Hubble tension and absolute constraints on the local Hubble parameter
V.G. Gurzadyan, A. Stepanian

TL;DR
This paper explores the fundamental differences between Newtonian and relativistic cosmological equations, revealing constraints on the local Hubble parameter and addressing the Hubble tension through theoretical approaches.
Contribution
It demonstrates how classical approaches can recover relativistic cosmological equations and establishes absolute bounds on the local Hubble parameter considering the cosmological constant.
Findings
Derived absolute bounds on the local Hubble parameter: approximately 56.2 and 97.3 km/sec Mpc^{-1}.
Revealed the connection between Hubble tension and maximum force-tension in cosmology.

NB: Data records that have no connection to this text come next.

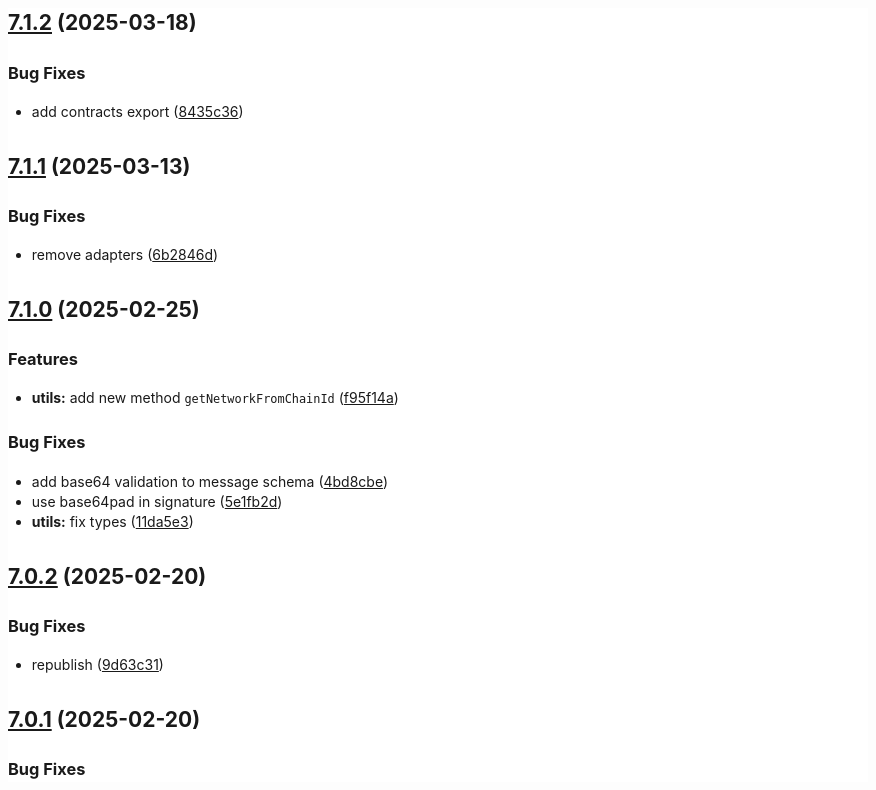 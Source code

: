 ## [7.1.2](https://github.com/hugomrdias/filecoin/compare/iso-filecoin-v7.1.1...iso-filecoin-v7.1.2) (2025-03-18)


### Bug Fixes

* add contracts export ([8435c36](https://github.com/hugomrdias/filecoin/commit/8435c3630d609fd1e0b5ff310660c37255b55383))

## [7.1.1](https://github.com/hugomrdias/filecoin/compare/iso-filecoin-v7.1.0...iso-filecoin-v7.1.1) (2025-03-13)


### Bug Fixes

* remove adapters ([6b2846d](https://github.com/hugomrdias/filecoin/commit/6b2846dca7ce94367389b4409c19fc71783b5245))

## [7.1.0](https://github.com/hugomrdias/filecoin/compare/iso-filecoin-v7.0.2...iso-filecoin-v7.1.0) (2025-02-25)


### Features

* **utils:** add new method `getNetworkFromChainId` ([f95f14a](https://github.com/hugomrdias/filecoin/commit/f95f14a51ad01104e3bacbbf4bf29e006bdce10d))


### Bug Fixes

* add base64 validation to message schema ([4bd8cbe](https://github.com/hugomrdias/filecoin/commit/4bd8cbe9619fb260ab1b625b277a24dc816b2cf2))
* use base64pad in signature ([5e1fb2d](https://github.com/hugomrdias/filecoin/commit/5e1fb2dae3449aa958125814f77850108c6002d9))
* **utils:** fix types ([11da5e3](https://github.com/hugomrdias/filecoin/commit/11da5e3c2306f5071c5f3de09f55afdadc56db7b))

## [7.0.2](https://github.com/hugomrdias/filecoin/compare/iso-filecoin-v7.0.1...iso-filecoin-v7.0.2) (2025-02-20)


### Bug Fixes

* republish ([9d63c31](https://github.com/hugomrdias/filecoin/commit/9d63c310607a10b741286c7779054108cdbe8ff2))

## [7.0.1](https://github.com/hugomrdias/filecoin/compare/iso-filecoin-v7.0.0...iso-filecoin-v7.0.1) (2025-02-20)


### Bug Fixes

Highlighted the distinction between local and global cosmological flows.
Abstract
It is shown, from the two independent approaches of McCrea-Milne and of Zeldovich, that one can fully recover the set equations corresponding to the relativistic equations of the expanding universe of Friedmann-Lemaitre-Robertson-Walker geometry. Although similar, the Newtonian and relativistic set of equations have a principal difference in the content and hence define two flows, local and global ones, thus naturally exposing the Hubble tension at the presence of the cosmological constant \Lambda. From this, we obtain absolute constraints on the lower and upper values for the local Hubble parameter, \sqrt{\Lambda c^2/3} \simeq 56.2$ and \sqrt{\Lambda c^2} \simeq 97.3 (km/sec Mpc^{-1}), respectively. The link to the so-called maximum force--tension issue in cosmological models is revealed.